They traveled for a dozen miles, slowing when they came to a rough “Fishing” sign. An arrow pointed to a narrow, dirt road on the left. The Explorer turned up the new path. With a sigh, Josiah followed. The road continued for about 100 yards through the trees, and then opened up to a parking-area beside a lake.
Josiah parked alongside the Explorer. There wasn’t much here: picnic tables, boat launch, dock, fish-cleaning shelter and a couple of pit toilets. It was a manmade lake, formed behind a little dam.
“Where the hell are we?” Buck asked as he shoved open the door and stumbled out.
“Come on, Ez,” JD coaxed, thumping on the back of his seat. “We’ve stopped. Now’s your chance to try out Nathan’s hospitality.”
“Grmmmmph,” Ezra responded and turned his back was toward Dunne. JD laughed, and let the exhausted agent be. He stepped out and headed toward the others.
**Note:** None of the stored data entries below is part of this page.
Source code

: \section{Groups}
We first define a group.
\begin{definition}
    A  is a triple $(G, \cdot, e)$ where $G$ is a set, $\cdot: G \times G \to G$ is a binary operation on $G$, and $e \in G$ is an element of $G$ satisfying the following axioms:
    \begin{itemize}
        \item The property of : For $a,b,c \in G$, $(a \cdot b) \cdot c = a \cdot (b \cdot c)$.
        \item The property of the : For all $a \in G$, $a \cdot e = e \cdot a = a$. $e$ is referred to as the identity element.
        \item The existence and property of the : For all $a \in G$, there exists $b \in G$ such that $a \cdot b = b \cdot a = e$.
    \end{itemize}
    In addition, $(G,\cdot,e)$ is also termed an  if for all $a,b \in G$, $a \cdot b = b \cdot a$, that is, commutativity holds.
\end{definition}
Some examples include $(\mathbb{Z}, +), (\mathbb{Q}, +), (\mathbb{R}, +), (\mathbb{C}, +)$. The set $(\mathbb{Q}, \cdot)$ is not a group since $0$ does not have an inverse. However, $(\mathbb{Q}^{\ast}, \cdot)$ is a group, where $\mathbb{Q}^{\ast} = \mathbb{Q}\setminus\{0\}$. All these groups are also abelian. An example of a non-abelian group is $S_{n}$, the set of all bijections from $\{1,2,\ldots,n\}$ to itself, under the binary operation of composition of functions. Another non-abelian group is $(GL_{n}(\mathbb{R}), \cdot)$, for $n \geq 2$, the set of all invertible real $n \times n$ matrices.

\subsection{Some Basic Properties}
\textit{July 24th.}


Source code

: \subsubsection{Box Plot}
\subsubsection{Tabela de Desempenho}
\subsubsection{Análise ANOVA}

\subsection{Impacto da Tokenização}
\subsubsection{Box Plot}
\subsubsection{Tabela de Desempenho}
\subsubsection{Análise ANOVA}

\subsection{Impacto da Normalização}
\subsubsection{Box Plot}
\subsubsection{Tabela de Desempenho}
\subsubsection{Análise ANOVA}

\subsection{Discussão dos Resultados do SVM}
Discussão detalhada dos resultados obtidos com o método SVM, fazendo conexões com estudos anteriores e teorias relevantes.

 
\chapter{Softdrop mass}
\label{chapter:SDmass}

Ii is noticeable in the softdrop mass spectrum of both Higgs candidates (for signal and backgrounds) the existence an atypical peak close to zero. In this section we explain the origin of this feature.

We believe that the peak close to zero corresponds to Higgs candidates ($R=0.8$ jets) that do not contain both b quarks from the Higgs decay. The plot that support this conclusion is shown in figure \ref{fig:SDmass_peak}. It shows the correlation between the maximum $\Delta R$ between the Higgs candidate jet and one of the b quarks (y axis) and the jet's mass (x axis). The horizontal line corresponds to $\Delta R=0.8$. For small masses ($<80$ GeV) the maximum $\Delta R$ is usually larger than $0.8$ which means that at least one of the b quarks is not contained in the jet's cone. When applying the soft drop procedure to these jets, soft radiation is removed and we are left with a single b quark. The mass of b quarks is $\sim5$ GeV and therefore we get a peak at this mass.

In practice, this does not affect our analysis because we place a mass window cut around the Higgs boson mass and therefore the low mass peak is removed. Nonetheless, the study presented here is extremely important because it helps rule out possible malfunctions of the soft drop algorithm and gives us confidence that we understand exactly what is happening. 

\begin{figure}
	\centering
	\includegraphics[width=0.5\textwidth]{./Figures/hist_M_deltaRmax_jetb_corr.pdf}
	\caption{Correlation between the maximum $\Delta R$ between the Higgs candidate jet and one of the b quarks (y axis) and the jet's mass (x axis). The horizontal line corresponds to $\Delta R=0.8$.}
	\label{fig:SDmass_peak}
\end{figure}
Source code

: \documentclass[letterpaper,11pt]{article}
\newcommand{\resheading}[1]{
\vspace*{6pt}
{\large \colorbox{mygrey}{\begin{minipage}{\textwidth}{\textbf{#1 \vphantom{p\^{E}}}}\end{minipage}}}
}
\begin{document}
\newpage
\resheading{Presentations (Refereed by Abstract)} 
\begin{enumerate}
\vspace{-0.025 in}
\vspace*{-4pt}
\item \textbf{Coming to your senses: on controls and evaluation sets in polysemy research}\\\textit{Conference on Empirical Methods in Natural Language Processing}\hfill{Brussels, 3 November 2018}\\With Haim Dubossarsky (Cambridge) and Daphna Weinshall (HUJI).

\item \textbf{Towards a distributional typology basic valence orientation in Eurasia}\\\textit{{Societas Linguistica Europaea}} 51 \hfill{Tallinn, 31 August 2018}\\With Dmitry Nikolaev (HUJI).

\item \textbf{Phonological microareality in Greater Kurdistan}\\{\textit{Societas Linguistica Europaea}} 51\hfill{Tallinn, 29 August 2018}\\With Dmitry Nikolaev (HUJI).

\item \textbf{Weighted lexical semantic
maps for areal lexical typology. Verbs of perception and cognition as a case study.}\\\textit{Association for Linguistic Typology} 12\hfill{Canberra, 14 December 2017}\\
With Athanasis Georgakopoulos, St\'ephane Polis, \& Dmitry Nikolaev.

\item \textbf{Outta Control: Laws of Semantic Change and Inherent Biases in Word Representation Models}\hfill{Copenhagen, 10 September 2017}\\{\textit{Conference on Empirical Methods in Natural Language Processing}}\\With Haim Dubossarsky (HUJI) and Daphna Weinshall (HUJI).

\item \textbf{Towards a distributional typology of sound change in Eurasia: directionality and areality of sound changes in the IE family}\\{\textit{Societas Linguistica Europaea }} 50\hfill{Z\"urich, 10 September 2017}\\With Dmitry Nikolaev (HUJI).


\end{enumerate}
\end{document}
Nathan, Chris and Vin stiffly strode out of the Explorer and met the others behind their vehicles. Nathan, frustrated, carried their makeshift map. Chris and Vin threw the medic disgruntled glances.
“We’re lost!” Buck declared.
Nathan huffed. “Not lost!” he declared. “It’s these directions. Where’d you get them?”
“Mrs. Potter said it’s easy to follow!” JD shot back.
“It’s wrong. I took the first turn off Jefferson. It didn’t mention the Y in the road.” Nathan scratched his head, muttering, “How am I supposed to follow this?”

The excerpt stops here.